[Records from a dataset]
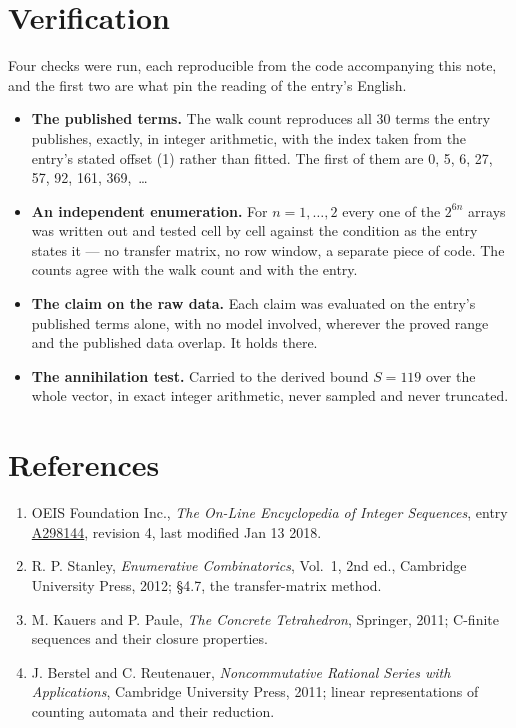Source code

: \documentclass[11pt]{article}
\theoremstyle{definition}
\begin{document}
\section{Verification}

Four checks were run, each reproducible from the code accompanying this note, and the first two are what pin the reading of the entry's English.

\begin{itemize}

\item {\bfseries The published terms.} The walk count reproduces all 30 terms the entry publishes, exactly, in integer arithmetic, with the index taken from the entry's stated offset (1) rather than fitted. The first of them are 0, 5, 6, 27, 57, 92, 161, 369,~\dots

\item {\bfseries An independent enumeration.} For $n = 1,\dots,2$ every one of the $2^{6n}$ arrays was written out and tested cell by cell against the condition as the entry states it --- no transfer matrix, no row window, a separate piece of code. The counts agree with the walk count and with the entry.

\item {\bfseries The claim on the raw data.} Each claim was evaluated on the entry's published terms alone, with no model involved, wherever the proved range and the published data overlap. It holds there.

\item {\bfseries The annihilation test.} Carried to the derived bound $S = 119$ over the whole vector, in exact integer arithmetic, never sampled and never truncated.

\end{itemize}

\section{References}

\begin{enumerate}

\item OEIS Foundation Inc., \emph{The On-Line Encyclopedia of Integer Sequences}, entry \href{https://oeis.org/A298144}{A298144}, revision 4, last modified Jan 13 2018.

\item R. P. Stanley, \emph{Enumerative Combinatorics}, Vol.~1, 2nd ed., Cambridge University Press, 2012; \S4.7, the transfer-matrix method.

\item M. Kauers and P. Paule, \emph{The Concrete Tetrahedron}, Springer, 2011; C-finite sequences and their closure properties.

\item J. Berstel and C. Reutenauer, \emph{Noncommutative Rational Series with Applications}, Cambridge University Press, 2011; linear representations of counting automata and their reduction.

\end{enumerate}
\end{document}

§ **AIM OF THE EXERCISE**: For the lines above, output exactly those from the line containing "92, 161, 369,~\dots" through the line containing "with the entry.", and skip the others.

§ **OUTPUT OF THE EXERCISE**:
\item {\bfseries The published terms.} The walk count reproduces all 30 terms the entry publishes, exactly, in integer arithmetic, with the index taken from the entry's stated offset (1) rather than fitted. The first of them are 0, 5, 6, 27, 57, 92, 161, 369,~\dots

\item {\bfseries An independent enumeration.} For $n = 1,\dots,2$ every one of the $2^{6n}$ arrays was written out and tested cell by cell against the condition as the entry states it --- no transfer matrix, no row window, a separate piece of code. The counts agree with the walk count and with the entry.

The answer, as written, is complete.